- _PROBLEM DESCRIPTION_
In the copy, leave out the pictures and repeat all records exactly.

(Source texts of formatted documents)

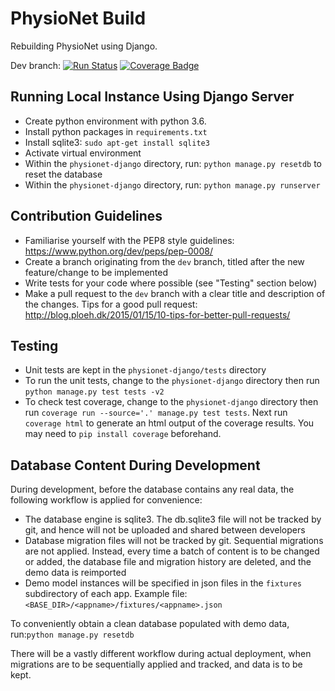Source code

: # PhysioNet Build

Rebuilding PhysioNet using Django.

Dev branch: [![Run Status](https://api.shippable.com/projects/59e7d1baaf0a170700d5b5b0/badge?branch=dev)](https://app.shippable.com/github/MIT-LCP/physionet-build) [![Coverage Badge](https://api.shippable.com/projects/59e7d1baaf0a170700d5b5b0/coverageBadge?branch=dev)](https://app.shippable.com/github/MIT-LCP/physionet-build)

## Running Local Instance Using Django Server

- Create python environment with python 3.6.
- Install python packages in `requirements.txt`
- Install sqlite3: `sudo apt-get install sqlite3`
- Activate virtual environment
- Within the `physionet-django` directory, run: `python manage.py resetdb` to reset the database
- Within the `physionet-django` directory, run: `python manage.py runserver`

## Contribution Guidelines

- Familiarise yourself with the PEP8 style guidelines: https://www.python.org/dev/peps/pep-0008/
- Create a branch originating from the `dev` branch, titled after the new feature/change to be implemented
- Write tests for your code where possible (see "Testing" section below)
- Make a pull request to the `dev` branch with a clear title and description of the changes. Tips for a good pull request: http://blog.ploeh.dk/2015/01/15/10-tips-for-better-pull-requests/

## Testing  

- Unit tests are kept in the `physionet-django/tests` directory
- To run the unit tests, change to the `physionet-django` directory then run `python manage.py test tests -v2`
- To check test coverage, change to the `physionet-django` directory then run `coverage run --source='.' manage.py test tests`. Next run `coverage html` to generate an html output of the coverage results. You may need to `pip install coverage` beforehand.

## Database Content During Development

During development, before the database contains any real data, the following workflow is applied for convenience:

- The database engine is sqlite3. The db.sqlite3 file will not be tracked by git, and hence will not be uploaded and shared between developers
- Database migration files will not be tracked by git. Sequential migrations are not applied. Instead, every time a batch of content is to be changed or added, the database file and migration history are deleted, and the demo data is reimported
- Demo model instances will be specified in json files in the `fixtures` subdirectory of each app. Example file: `<BASE_DIR>/<appname>/fixtures/<appname>.json`

To conveniently obtain a clean database populated with demo data, run:`python manage.py resetdb`

There will be a vastly different workflow during actual deployment, when migrations are to be sequentially applied and tracked, and data is to be kept.

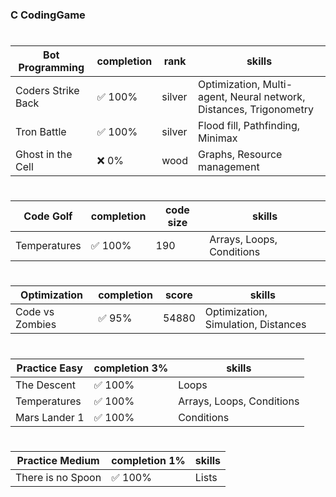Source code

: ### C CodingGame
 #
 | Bot Programming | completion | rank | skills |
 | - | - | - | - |
 | Coders Strike Back | :white_check_mark: 100% | silver | Optimization, Multi-agent, Neural network, Distances, Trigonometry |
 | Tron Battle | :white_check_mark: 100% | silver | Flood fill, Pathfinding, Minimax |
 | Ghost in the Cell | :x: 0% | wood | Graphs, Resource management |
 #
 | Code Golf | completion | code size | skills |
 | - | - | - | - |
 | Temperatures | :white_check_mark: 100% | 190 | Arrays, Loops, Conditions |
 #
 | Optimization | completion | score | skills |
 | - | - | - | - |
 | Code vs Zombies | :white_check_mark: 95% | 54880 | Optimization, Simulation, Distances |
 #
 | Practice Easy | completion 3% | skills |
 | - | - | - |
 | The Descent | :white_check_mark: 100% | Loops |
 | Temperatures | :white_check_mark: 100% | Arrays, Loops, Conditions |
 | Mars Lander 1 | :white_check_mark: 100% | Conditions |
 #
 | Practice Medium | completion 1% | skills |
 | - | - | - |
 | There is no Spoon | :white_check_mark: 100% | Lists |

- _YOUR RESPONSE_
Source code

: # PhysioNet Build

Rebuilding PhysioNet using Django.

Dev branch: [![Run Status](https://api.shippable.com/projects/59e7d1baaf0a170700d5b5b0/badge?branch=dev)](https://app.shippable.com/github/MIT-LCP/physionet-build) [![Coverage Badge](https://api.shippable.com/projects/59e7d1baaf0a170700d5b5b0/coverageBadge?branch=dev)](https://app.shippable.com/github/MIT-LCP/physionet-build)

## Running Local Instance Using Django Server

- Create python environment with python 3.6.
- Install python packages in `requirements.txt`
- Install sqlite3: `sudo apt-get install sqlite3`
- Activate virtual environment
- Within the `physionet-django` directory, run: `python manage.py resetdb` to reset the database
- Within the `physionet-django` directory, run: `python manage.py runserver`

## Contribution Guidelines

- Familiarise yourself with the PEP8 style guidelines: https://www.python.org/dev/peps/pep-0008/
- Create a branch originating from the `dev` branch, titled after the new feature/change to be implemented
- Write tests for your code where possible (see "Testing" section below)
- Make a pull request to the `dev` branch with a clear title and description of the changes. Tips for a good pull request: http://blog.ploeh.dk/2015/01/15/10-tips-for-better-pull-requests/

## Testing  

- Unit tests are kept in the `physionet-django/tests` directory
- To run the unit tests, change to the `physionet-django` directory then run `python manage.py test tests -v2`
- To check test coverage, change to the `physionet-django` directory then run `coverage run --source='.' manage.py test tests`. Next run `coverage html` to generate an html output of the coverage results. You may need to `pip install coverage` beforehand.

## Database Content During Development

During development, before the database contains any real data, the following workflow is applied for convenience:

- The database engine is sqlite3. The db.sqlite3 file will not be tracked by git, and hence will not be uploaded and shared between developers
- Database migration files will not be tracked by git. Sequential migrations are not applied. Instead, every time a batch of content is to be changed or added, the database file and migration history are deleted, and the demo data is reimported
- Demo model instances will be specified in json files in the `fixtures` subdirectory of each app. Example file: `<BASE_DIR>/<appname>/fixtures/<appname>.json`

To conveniently obtain a clean database populated with demo data, run:`python manage.py resetdb`

There will be a vastly different workflow during actual deployment, when migrations are to be sequentially applied and tracked, and data is to be kept.

Source code

: ### C CodingGame
 #
 | Bot Programming | completion | rank | skills |
 | - | - | - | - |
 | Coders Strike Back | :white_check_mark: 100% | silver | Optimization, Multi-agent, Neural network, Distances, Trigonometry |
 | Tron Battle | :white_check_mark: 100% | silver | Flood fill, Pathfinding, Minimax |
 | Ghost in the Cell | :x: 0% | wood | Graphs, Resource management |
 #
 | Code Golf | completion | code size | skills |
 | - | - | - | - |
 | Temperatures | :white_check_mark: 100% | 190 | Arrays, Loops, Conditions |
 #
 | Optimization | completion | score | skills |
 | - | - | - | - |
 | Code vs Zombies | :white_check_mark: 95% | 54880 | Optimization, Simulation, Distances |
 #
 | Practice Easy | completion 3% | skills |
 | - | - | - |
 | The Descent | :white_check_mark: 100% | Loops |
 | Temperatures | :white_check_mark: 100% | Arrays, Loops, Conditions |
 | Mars Lander 1 | :white_check_mark: 100% | Conditions |
 #
 | Practice Medium | completion 1% | skills |
 | - | - | - |
 | There is no Spoon | :white_check_mark: 100% | Lists |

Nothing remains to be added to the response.